Nos sentamos en silencio mirando las estrellas. Beber cerveza. Pensé en algunas de las cosas que me habían preocupado en el transcurso de nuestra amistad de 40 años. La forma en que me comporté la noche que lo conocí; si a Maxey le importaba que no pudiera recordar los nombres y las edades de sus cuatro hijos; quién había llamado por última vez a quién y de quién era la responsabilidad de ponerse en contacto; si hubiera dicho lo correcto cuando Maxey confió en mí y si le confié lo suficiente; si estaba demasiado necesitado como amigo o no lo suficientemente necesitado; si había escuchado tanto como debía y había hecho las preguntas que Maxey quería que hiciera; si había compartido demasiado o demasiado poco, si había sido demasiado honesto o no lo suficientemente honesto.

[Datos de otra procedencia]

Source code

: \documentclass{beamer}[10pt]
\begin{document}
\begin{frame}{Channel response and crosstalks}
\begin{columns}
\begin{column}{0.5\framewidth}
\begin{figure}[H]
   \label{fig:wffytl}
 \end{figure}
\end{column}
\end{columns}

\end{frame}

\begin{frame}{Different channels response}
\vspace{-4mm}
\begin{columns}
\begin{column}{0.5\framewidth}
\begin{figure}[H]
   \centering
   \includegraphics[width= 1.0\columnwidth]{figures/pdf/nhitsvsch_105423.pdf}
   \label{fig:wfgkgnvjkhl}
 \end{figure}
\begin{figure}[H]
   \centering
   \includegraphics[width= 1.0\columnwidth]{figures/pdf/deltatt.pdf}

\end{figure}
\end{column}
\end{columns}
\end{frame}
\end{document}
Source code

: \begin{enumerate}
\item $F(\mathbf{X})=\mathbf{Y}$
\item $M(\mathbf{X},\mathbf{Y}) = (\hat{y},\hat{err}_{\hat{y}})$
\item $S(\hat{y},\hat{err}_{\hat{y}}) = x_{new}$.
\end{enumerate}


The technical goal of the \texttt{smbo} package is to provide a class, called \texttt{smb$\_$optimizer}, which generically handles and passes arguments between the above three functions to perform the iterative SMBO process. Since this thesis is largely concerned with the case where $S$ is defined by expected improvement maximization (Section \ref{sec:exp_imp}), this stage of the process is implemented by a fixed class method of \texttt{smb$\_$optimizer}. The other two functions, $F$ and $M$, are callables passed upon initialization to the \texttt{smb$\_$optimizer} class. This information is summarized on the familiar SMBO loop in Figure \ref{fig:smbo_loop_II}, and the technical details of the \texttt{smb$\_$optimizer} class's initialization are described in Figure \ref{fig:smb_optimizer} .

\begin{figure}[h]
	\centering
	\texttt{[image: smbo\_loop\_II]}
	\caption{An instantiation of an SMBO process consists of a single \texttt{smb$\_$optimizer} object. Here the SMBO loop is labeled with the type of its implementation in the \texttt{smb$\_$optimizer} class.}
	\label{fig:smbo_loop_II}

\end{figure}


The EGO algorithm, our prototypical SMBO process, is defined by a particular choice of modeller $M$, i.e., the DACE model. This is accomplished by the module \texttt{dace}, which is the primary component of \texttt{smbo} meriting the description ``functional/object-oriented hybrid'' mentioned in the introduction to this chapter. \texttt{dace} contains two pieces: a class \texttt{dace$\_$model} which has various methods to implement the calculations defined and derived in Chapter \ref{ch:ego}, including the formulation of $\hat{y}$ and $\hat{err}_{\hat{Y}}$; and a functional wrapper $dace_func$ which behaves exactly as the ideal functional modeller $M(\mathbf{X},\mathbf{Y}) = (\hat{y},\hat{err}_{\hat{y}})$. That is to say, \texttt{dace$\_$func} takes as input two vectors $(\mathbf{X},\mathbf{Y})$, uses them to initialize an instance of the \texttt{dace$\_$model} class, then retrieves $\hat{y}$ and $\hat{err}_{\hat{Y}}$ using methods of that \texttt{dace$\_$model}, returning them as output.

En última instancia, me preocupaba si había estado dando lo suficiente de lo único que tenemos para dar a nuestros amigos: nuestro verdadero yo.
Esa noche en ese muelle, me di cuenta de que la mayoría de las cosas por las que me había preocupado durante las últimas cuatro décadas vivían solo en mi cabeza, y aunque era casi seguro que yo era el chiflado más grande, Maxey también lo estaba. Tenía su propia lista de cosas que le preocupaban. También sabía que todos mis amigos llevaban listas similares en la cabeza.
Tal vez esa es parte de la razón por la que mis amigos son mis amigos. Nos preocupamos lo suficiente como para dedicar tiempo a preocuparnos por las formas en que nuestras acciones se afectan entre sí. Y, por supuesto, disfrutamos de la compañía del otro. Nos gusta la gente que son nuestros amigos y la persona que somos cuando estamos cerca de ellos. Después de décadas de preocupación, tal vez no era más complicado que eso.
“Sabes, creo que me conoces tan bien como cualquiera me conoce, Maxey. La verdad es, y lo digo en serio, que no hay mucho que saber.
“Sabes, Schwalbs, yo también soy bastante superficial. Supongo que solo somos dos tipos superficiales de mediana edad que tienen mucha suerte de estar aquí”.
"Beberé por eso", dije.
Hace años, leí acerca de un estudio de la Universidad de Virginia que buscaba comprender la forma en que la amistad podría ayudar a las personas a sobrellevar algunos de los aspectos menos agradables de la vida diaria. Los investigadores detuvieron a los estudiantes cerca de una colina en el campus y les preguntaron si los ayudarían con un experimento. Los investigadores habían dado mochilas pesadas a los estudiantes, algunos de los cuales estaban solos, otros con amigos.
Los estudiantes pensaron que se les pediría que subieran la colina. Pero en cambio, se les dijo que adivinaran qué tan empinada era la pendiente. Los estudiantes que estaban solos pensaron que la colina era muy empinada, mientras que los que habían estado caminando con un amigo pensaron que no lo era tanto y supusieron que no sería arduo para subir, incluso con las mochilas.
El estudio reveló algo aún más sorprendente. Cuanto más larga era la amistad, más suave les parecía a ambos amigos la pendiente de la colina.
Había hecho muchas cosas a lo largo de los años que no había previsto hacer, como compartir una motocicleta con un deportista que estaba seguro de que ni siquiera le agradaba. Maxey quería que yo fuera a bucear con él en Eleuthera sin oxígeno. Sin Maxey guiándome, ni una oportunidad en el mundo. Pero con mi amigo, tal vez no era imposible.